Is it time for an disruption analysis working group for the Internet?
Have we reached a critical mass of multi-provider disruptions to make it possible to do something yet? Most networked industries have some group which collects and analyzes information about disruptions. What's interesting is how often similar disruptions had precursor events across multiple different service providers. For example, there have been several cases in the last few months of root and gtld servers failing to transfer zone files. And there have been several cases of routers not withdrawing routes after an erroneous announcement. It is only after the major disruption occurs does the information get shared, usually via the public news media. Once upon a time, the IETF had a group called 'netstat,' and NANOG had presentations about the 'State of the Internet.' Neither have appeared on the agenda of those organizations for a variety of reasons recently. If there was a process for providers to submit initial and final reports about significant service disruptions; and a group to organize a regular report of common root causes across multiple providers (not a report card on any single provider) would any provider voluntarily participate? I'm not thinking about a real-time shared trouble ticket system, but something on the same scale as other industry outage reports to industry working groups. I suspect I know the answer to that question. Craig, Randy, Jhawk stop reading here----------------------------------- On the other hand, suppose instead of being very hard to reach I suddenly started returning reporters' phone calls promptly and telling them about this great idea I have to improve the reliability of the Internet. Eventually one will write a story about it, and maybe even get some decent coverage. How high up do I have to shoot in order to get your CEO's attention? Does it have to be the front page of the New York Times? Would that change the answer to the question above? -- Sean Donelan, Data Research Associates, Inc, St. Louis, MO Affiliation given for identification not representation
On Thu, 12 Nov 1998, Sean Donelan wrote:
Have we reached a critical mass of multi-provider disruptions to make it possible to do something yet?

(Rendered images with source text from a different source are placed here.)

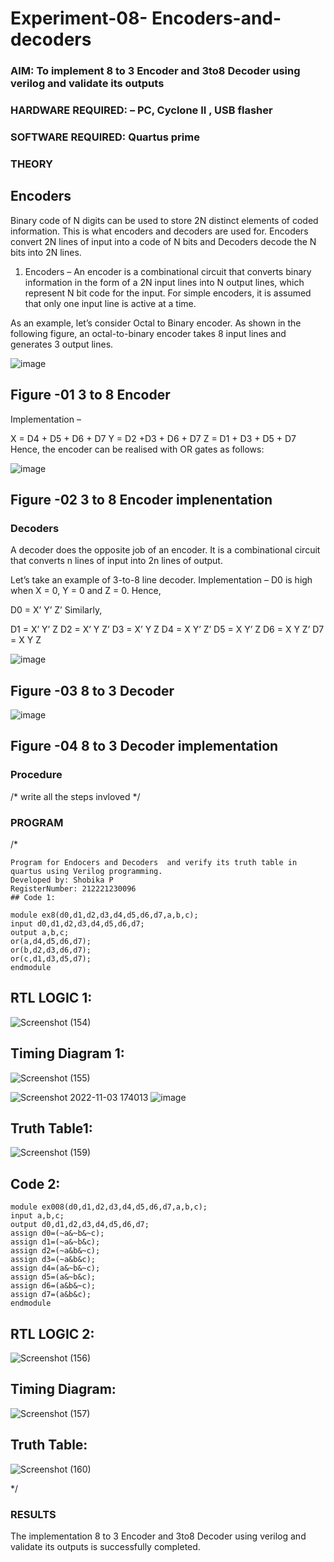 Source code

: # Experiment-08- Encoders-and-decoders 
### AIM: To implement 8 to 3 Encoder and  3to8 Decoder using verilog and validate its outputs
### HARDWARE REQUIRED:  – PC, Cyclone II , USB flasher
### SOFTWARE REQUIRED:   Quartus prime
### THEORY 

## Encoders
Binary code of N digits can be used to store 2N distinct elements of coded information. This is what encoders and decoders are used for. Encoders convert 2N lines of input into a code of N bits and Decoders decode the N bits into 2N lines.

1. Encoders –
An encoder is a combinational circuit that converts binary information in the form of a 2N input lines into N output lines, which represent N bit code for the input. For simple encoders, it is assumed that only one input line is active at a time.

As an example, let’s consider Octal to Binary encoder. As shown in the following figure, an octal-to-binary encoder takes 8 input lines and generates 3 output lines.

![image](https://user-images.githubusercontent.com/36288975/171543588-bc0746df-a173-4b35-989e-5fb7d385fe8a.png)
## Figure -01 3 to 8 Encoder 


Implementation –

X = D4 + D5 + D6 + D7
Y = D2 +D3 + D6 + D7
Z = D1 + D3 + D5 + D7 
Hence, the encoder can be realised with OR gates as follows:


![image](https://user-images.githubusercontent.com/36288975/171543740-68403b82-aa93-4c98-9343-f32b14885a2e.png)
## Figure -02 3 to 8 Encoder implenentation 

 ### Decoders 
A decoder does the opposite job of an encoder. It is a combinational circuit that converts n lines of input into 2n lines of output.

Let’s take an example of 3-to-8 line decoder.
Implementation –
D0 is high when X = 0, Y = 0 and Z = 0. Hence,

D0 = X’ Y’ Z’ 
Similarly,

D1 = X’ Y’ Z
D2 = X’ Y Z’
D3 = X’ Y Z
D4 = X Y’ Z’
D5 = X Y’ Z
D6 = X Y Z’
D7 = X Y Z 


![image](https://user-images.githubusercontent.com/36288975/171543978-ee2d0671-2846-40a1-8705-507fd6287a49.png)
## Figure -03 8 to 3 Decoder 



![image](https://user-images.githubusercontent.com/36288975/171543866-5a6eace6-8683-49d7-9c4f-a7cb30ec3035.png)
## Figure -04 8 to 3 Decoder implementation 

### Procedure
/* write all the steps invloved */



### PROGRAM 
/*
```
Program for Endocers and Decoders  and verify its truth table in quartus using Verilog programming.
Developed by: Shobika P
RegisterNumber: 212221230096 
## Code 1:

module ex8(d0,d1,d2,d3,d4,d5,d6,d7,a,b,c);
input d0,d1,d2,d3,d4,d5,d6,d7;
output a,b,c;
or(a,d4,d5,d6,d7);
or(b,d2,d3,d6,d7);
or(c,d1,d3,d5,d7);
endmodule
```
## RTL LOGIC 1:
![Screenshot (154)](https://user-images.githubusercontent.com/94508142/199724351-67e8285e-bb58-4a7a-af34-8004056f9408.png)

## Timing Diagram 1:
![Screenshot (155)](https://user-images.githubusercontent.com/94508142/199726325-a2ecceef-a968-4141-85e3-4fb31cc384f7.png)

![Screenshot 2022-11-03 174013](https://user-images.githubusercontent.com/94508142/199724815-bb11e363-0c01-4bfc-b1a5-0d513d4ea3a6.png)
![image](https://user-images.githubusercontent.com/94508142/199726465-96d22f52-271a-45ef-906a-3b382bb5a5cd.png)

## Truth Table1:
![Screenshot (159)](https://user-images.githubusercontent.com/94508142/200120156-ffd9f60c-c49a-4067-9463-26f9c6ea07ef.png)


## Code 2:
```
module ex008(d0,d1,d2,d3,d4,d5,d6,d7,a,b,c);
input a,b,c;
output d0,d1,d2,d3,d4,d5,d6,d7;
assign d0=(~a&~b&~c); 
assign d1=(~a&~b&c);
assign d2=(~a&b&~c);
assign d3=(~a&b&c);
assign d4=(a&~b&~c);
assign d5=(a&~b&c);
assign d6=(a&b&~c);
assign d7=(a&b&c);
endmodule
```
## RTL LOGIC 2:
![Screenshot (156)](https://user-images.githubusercontent.com/94508142/199726819-91d0deb3-8e1f-4d9b-bcf5-a6d6cd2038f7.png)

## Timing Diagram:
![Screenshot (157)](https://user-images.githubusercontent.com/94508142/199727272-b025753a-672b-4034-8597-cf0219602d69.png)

## Truth Table:
![Screenshot (160)](https://user-images.githubusercontent.com/94508142/200120187-fd381e34-81e1-4e22-95ae-76e2b324f608.png)



*/

### RESULTS 
The implementation 8 to 3 Encoder and  3to8 Decoder using verilog and validate its outputs is successfully completed.
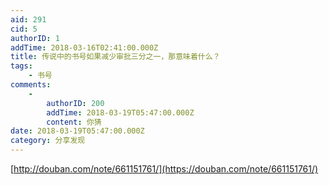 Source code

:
 ```yaml
---
aid: 291
cid: 5
authorID: 1
addTime: 2018-03-16T02:41:00.000Z
title: 传说中的书号如果减少审批三分之一，那意味着什么？
tags:
    - 书号
comments:
    -
        authorID: 200
        addTime: 2018-03-19T05:47:00.000Z
        content: 你猜
date: 2018-03-19T05:47:00.000Z
category: 分享发现
---
```


[http://douban.com/note/661151761/](https://douban.com/note/661151761/)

Most networked industries have some group which collects and analyzes information about disruptions. What's interesting is how often similar disruptions had precursor events across multiple different service providers. For example, there have been several cases in the last few [...]
How is this handled in other networked industries? I'm sure that the same issues of proprietary information and public humliation exist there; how do they deal with it? Pete.
At 2:04 AM -0700 11/12/98, Pete Kruckenberg wrote:
On Thu, 12 Nov 1998, Sean Donelan wrote:
Have we reached a critical mass of multi-provider disruptions to make it possible to do something yet?
Most networked industries have some group which collects and analyzes information about disruptions. What's interesting is how often similar disruptions had precursor events across multiple different service providers. For example, there have been several cases in the last few [...]
How is this handled in other networked industries? I'm sure that the same issues of proprietary information and public humliation exist there; how do they deal with it?
Pete.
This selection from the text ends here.